Work item: Which lines in the data below contain the word "Minecraft"? Pull each of them out.

Source texts of formatted documents:
====

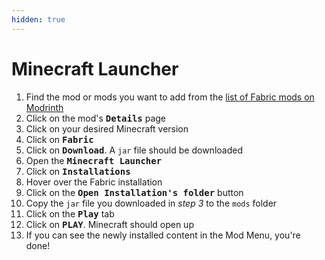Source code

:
```yaml
---
hidden: true
---
```


# Minecraft Launcher

1. Find the mod or mods you want to add from the [list of Fabric mods on Modrinth](https://modrinth.com/mods?g=categories:fabric)
2. Click on the mod's <kbd>**Details**</kbd> page
3. Click on your desired Minecraft version
4. Click on <kbd>**Fabric**</kbd>
5. Click on <kbd>**Download**</kbd>. A `jar` file should be downloaded
6. Open the <kbd>**Minecraft Launcher**</kbd>
7. Click on <kbd>**Installations**</kbd>
8. Hover over the Fabric installation
9. Click on the <kbd>**Open Installation's folder**</kbd> button
10. Copy the `jar` file you downloaded in _step 3_ to the `mods` folder
11. Click on the <kbd>**Play**</kbd> tab
12. Click on <kbd>**PLAY**</kbd>. Minecraft should open up
13. If you can see the newly installed content in the Mod Menu, you're done!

====

Solution for this exercise:
# Minecraft Launcher
3. Click on your desired Minecraft version
6. Open the <kbd>**Minecraft Launcher**</kbd>
12. Click on <kbd>**PLAY**</kbd>. Minecraft should open up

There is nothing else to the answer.